The latest figures reveal that there are approximately 40 million people living in modern slavery worldwide. According to the International Labour Organisation, 25 million people are trapped in forced labour while children account for 10 million of the overall total. Interestingly, modern slavery used to be perceived as an issue that existed in third world countries, when numerous investigations proved it’s a worldwide problem.
Modern slavery sometimes called forced labour or human trafficking is where victims are controlled, forced, coerced or deceived and exploited for a profit by another person. Traffickers restrict victims in their movement, unlawfully withhold their wages and/or passport, and/or use threats or violence in order for the victims to perform work. Sometimes victims are forced to work to pay off an excessive amount of debt whilst being paid little to no wages.

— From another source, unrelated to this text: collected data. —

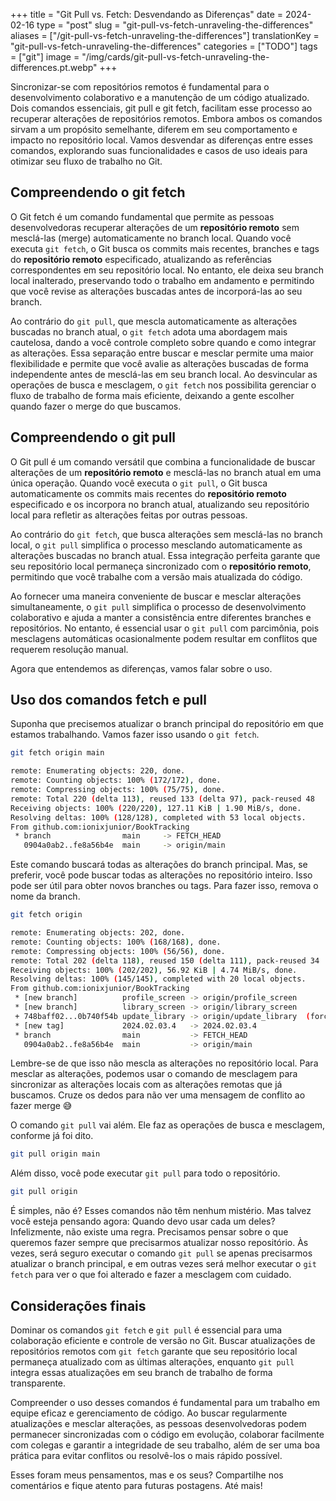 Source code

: +++
title = "Git Pull vs. Fetch: Desvendando as Diferenças"
date = 2024-02-16
type = "post"
slug = "git-pull-vs-fetch-unraveling-the-differences"
aliases = ["/git-pull-vs-fetch-unraveling-the-differences"]
translationKey = "git-pull-vs-fetch-unraveling-the-differences"
categories = ["TODO"]
tags = ["git"]
image = "/img/cards/git-pull-vs-fetch-unraveling-the-differences.pt.webp"
+++

Sincronizar-se com repositórios remotos é fundamental para o desenvolvimento colaborativo e a manutenção de um código atualizado. Dois comandos essenciais, git pull e git fetch, facilitam esse processo ao recuperar alterações de repositórios remotos. Embora ambos os comandos sirvam a um propósito semelhante, diferem em seu comportamento e impacto no repositório local. Vamos desvendar as diferenças entre esses comandos, explorando suas funcionalidades e casos de uso ideais para otimizar seu fluxo de trabalho no Git.

## Compreendendo o git fetch

O Git fetch é um comando fundamental que permite as pessoas desenvolvedoras recuperar alterações de um **repositório remoto** sem mesclá-las (merge) automaticamente no branch local. Quando você executa `git fetch`, o Git busca os commits mais recentes, branches e tags do **repositório remoto** especificado, atualizando as referências correspondentes em seu repositório local. No entanto, ele deixa seu branch local inalterado, preservando todo o trabalho em andamento e permitindo que você revise as alterações buscadas antes de incorporá-las ao seu branch.

Ao contrário do `git pull`, que mescla automaticamente as alterações buscadas no branch atual, o `git fetch` adota uma abordagem mais cautelosa, dando a você controle completo sobre quando e como integrar as alterações. Essa separação entre buscar e mesclar permite uma maior flexibilidade e permite que você avalie as alterações buscadas de forma independente antes de mesclá-las em seu branch local. Ao desvincular as operações de busca e mesclagem, o `git fetch` nos possibilita gerenciar o fluxo de trabalho de forma mais eficiente, deixando a gente escolher quando fazer o merge do que buscamos.

## Compreendendo o git pull

O Git pull é um comando versátil que combina a funcionalidade de buscar alterações de um **repositório remoto** e mesclá-las no branch atual em uma única operação. Quando você executa o `git pull`, o Git busca automaticamente os commits mais recentes do **repositório remoto** especificado e os incorpora no branch atual, atualizando seu repositório local para refletir as alterações feitas por outras pessoas.

Ao contrário do `git fetch`, que busca alterações sem mesclá-las no branch local, o `git pull` simplifica o processo mesclando automaticamente as alterações buscadas no branch atual. Essa integração perfeita garante que seu repositório local permaneça sincronizado com o **repositório remoto**, permitindo que você trabalhe com a versão mais atualizada do código.

Ao fornecer uma maneira conveniente de buscar e mesclar alterações simultaneamente, o `git pull` simplifica o processo de desenvolvimento colaborativo e ajuda a manter a consistência entre diferentes branches e repositórios. No entanto, é essencial usar o `git pull` com parcimônia, pois mesclagens automáticas ocasionalmente podem resultar em conflitos que requerem resolução manual.

Agora que entendemos as diferenças, vamos falar sobre o uso.

## Uso dos comandos fetch e pull

Suponha que precisemos atualizar o branch principal do repositório em que estamos trabalhando. Vamos fazer isso usando o `git fetch`.

```sh
git fetch origin main

remote: Enumerating objects: 220, done.
remote: Counting objects: 100% (172/172), done.
remote: Compressing objects: 100% (75/75), done.
remote: Total 220 (delta 113), reused 133 (delta 97), pack-reused 48
Receiving objects: 100% (220/220), 127.11 KiB | 1.90 MiB/s, done.
Resolving deltas: 100% (128/128), completed with 53 local objects.
From github.com:ionixjunior/BookTracking
 * branch                main     -> FETCH_HEAD
   0904a0ab2..fe8a56b4e  main     -> origin/main
```

Este comando buscará todas as alterações do branch principal. Mas, se preferir, você pode buscar todas as alterações no repositório inteiro. Isso pode ser útil para obter novos branches ou tags. Para fazer isso, remova o nome da branch.

```sh
git fetch origin

remote: Enumerating objects: 202, done.
remote: Counting objects: 100% (168/168), done.
remote: Compressing objects: 100% (56/56), done.
remote: Total 202 (delta 118), reused 150 (delta 111), pack-reused 34
Receiving objects: 100% (202/202), 56.92 KiB | 4.74 MiB/s, done.
Resolving deltas: 100% (145/145), completed with 20 local objects.
From github.com:ionixjunior/BookTracking
 * [new branch]          profile_screen -> origin/profile_screen
 * [new branch]          library_screen -> origin/library_screen
 + 748baff02...0b740f54b update_library -> origin/update_library  (forced update)
 * [new tag]             2024.02.03.4   -> 2024.02.03.4
 * branch                main           -> FETCH_HEAD
   0904a0ab2..fe8a56b4e  main           -> origin/main
```

Lembre-se de que isso não mescla as alterações no repositório local. Para mesclar as alterações, podemos usar o comando de mesclagem para sincronizar as alterações locais com as alterações remotas que já buscamos. Cruze os dedos para não ver uma mensagem de conflito ao fazer merge 😅

O comando `git pull` vai além. Ele faz as operações de busca e mesclagem, conforme já foi dito.

```sh
git pull origin main
```

Além disso, você pode executar `git pull` para todo o repositório.

```sh
git pull origin
```

É simples, não é? Esses comandos não têm nenhum mistério. Mas talvez você esteja pensando agora: Quando devo usar cada um deles? Infelizmente, não existe uma regra. Precisamos pensar sobre o que queremos fazer sempre que precisarmos atualizar nosso repositório. Às vezes, será seguro executar o comando `git pull` se apenas precisarmos atualizar o branch principal, e em outras vezes será melhor executar o `git fetch` para ver o que foi alterado e fazer a mesclagem com cuidado.

## Considerações finais

Dominar os comandos `git fetch` e `git pull` é essencial para uma colaboração eficiente e controle de versão no Git. Buscar atualizações de repositórios remotos com `git fetch` garante que seu repositório local permaneça atualizado com as últimas alterações, enquanto `git pull` integra essas atualizações em seu branch de trabalho de forma transparente.

Compreender o uso desses comandos é fundamental para um trabalho em equipe eficaz e gerenciamento de código. Ao buscar regularmente atualizações e mesclar alterações, as pessoas desenvolvedoras podem permanecer sincronizadas com o código em evolução, colaborar facilmente com colegas e garantir a integridade de seu trabalho, além de ser uma boa prática para evitar conflitos ou resolvê-los o mais rápido possível.

Esses foram meus pensamentos, mas e os seus? Compartilhe nos comentários e fique atento para futuras postagens. Até mais!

What is the UK Modern Slavery Act?
The Modern Slavery Act requires all UK businesses (and those headquartered or registered outside the UK, but who conduct business in the UK) with a turnover of over £36 million to annually publish a statement on their website. This statement is to detail what they are doing to tackle modern slavery in their organisation, including in their supply chain. The first statements will be published in October 2016 to cover the 2015/2016 financial year. Similar legislation already exists in France, Switzerland and the United States.
The purpose of the 4th Modern Slavery &Human Rights in Supply Chain Conference is to equip businesses with actionable insights and a good understanding of how the issues of forced labour and human rights abuse can be eradicated from their supply chain.
The Conference will provide a sufficiently distinctive, collaborative and solution-packed two-day agenda. You are guaranteed focussed corporate learning at its best through practical case studies, interactive roundtable discussions and open Q&As.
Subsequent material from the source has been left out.